*WHAT YOU WILL DO*.
A word-for-word copy of the entries below is required.

== Segment start ==

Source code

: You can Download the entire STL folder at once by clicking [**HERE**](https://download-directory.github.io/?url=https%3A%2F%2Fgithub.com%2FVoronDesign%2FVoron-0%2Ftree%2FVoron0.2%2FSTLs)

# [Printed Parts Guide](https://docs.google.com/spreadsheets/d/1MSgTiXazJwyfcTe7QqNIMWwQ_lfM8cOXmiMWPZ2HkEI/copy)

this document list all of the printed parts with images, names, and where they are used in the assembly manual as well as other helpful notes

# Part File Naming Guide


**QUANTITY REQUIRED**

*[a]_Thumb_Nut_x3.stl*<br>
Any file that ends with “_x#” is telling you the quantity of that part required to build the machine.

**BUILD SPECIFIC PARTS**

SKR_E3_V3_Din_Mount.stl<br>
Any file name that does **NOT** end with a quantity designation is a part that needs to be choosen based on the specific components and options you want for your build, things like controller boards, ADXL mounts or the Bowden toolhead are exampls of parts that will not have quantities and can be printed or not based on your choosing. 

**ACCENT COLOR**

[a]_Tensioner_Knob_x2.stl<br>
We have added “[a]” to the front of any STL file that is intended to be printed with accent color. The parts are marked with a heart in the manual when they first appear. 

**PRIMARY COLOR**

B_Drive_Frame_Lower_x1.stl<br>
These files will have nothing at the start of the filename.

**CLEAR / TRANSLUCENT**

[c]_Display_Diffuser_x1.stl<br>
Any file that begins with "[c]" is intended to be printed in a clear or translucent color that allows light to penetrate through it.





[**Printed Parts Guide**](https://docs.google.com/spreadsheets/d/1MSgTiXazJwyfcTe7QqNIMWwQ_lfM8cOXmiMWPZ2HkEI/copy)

== Segment end ==

*EXERCISE OUTPUT*.
Source code

: You can Download the entire STL folder at once by clicking [**HERE**](https://download-directory.github.io/?url=https%3A%2F%2Fgithub.com%2FVoronDesign%2FVoron-0%2Ftree%2FVoron0.2%2FSTLs)

# [Printed Parts Guide](https://docs.google.com/spreadsheets/d/1MSgTiXazJwyfcTe7QqNIMWwQ_lfM8cOXmiMWPZ2HkEI/copy)

this document list all of the printed parts with images, names, and where they are used in the assembly manual as well as other helpful notes

# Part File Naming Guide


**QUANTITY REQUIRED**

*[a]_Thumb_Nut_x3.stl*<br>
Any file that ends with “_x#” is telling you the quantity of that part required to build the machine.

**BUILD SPECIFIC PARTS**

SKR_E3_V3_Din_Mount.stl<br>
Any file name that does **NOT** end with a quantity designation is a part that needs to be choosen based on the specific components and options you want for your build, things like controller boards, ADXL mounts or the Bowden toolhead are exampls of parts that will not have quantities and can be printed or not based on your choosing. 

**ACCENT COLOR**

[a]_Tensioner_Knob_x2.stl<br>
We have added “[a]” to the front of any STL file that is intended to be printed with accent color. The parts are marked with a heart in the manual when they first appear. 

**PRIMARY COLOR**

B_Drive_Frame_Lower_x1.stl<br>
These files will have nothing at the start of the filename.

**CLEAR / TRANSLUCENT**

[c]_Display_Diffuser_x1.stl<br>
Any file that begins with "[c]" is intended to be printed in a clear or translucent color that allows light to penetrate through it.





[**Printed Parts Guide**](https://docs.google.com/spreadsheets/d/1MSgTiXazJwyfcTe7QqNIMWwQ_lfM8cOXmiMWPZ2HkEI/copy)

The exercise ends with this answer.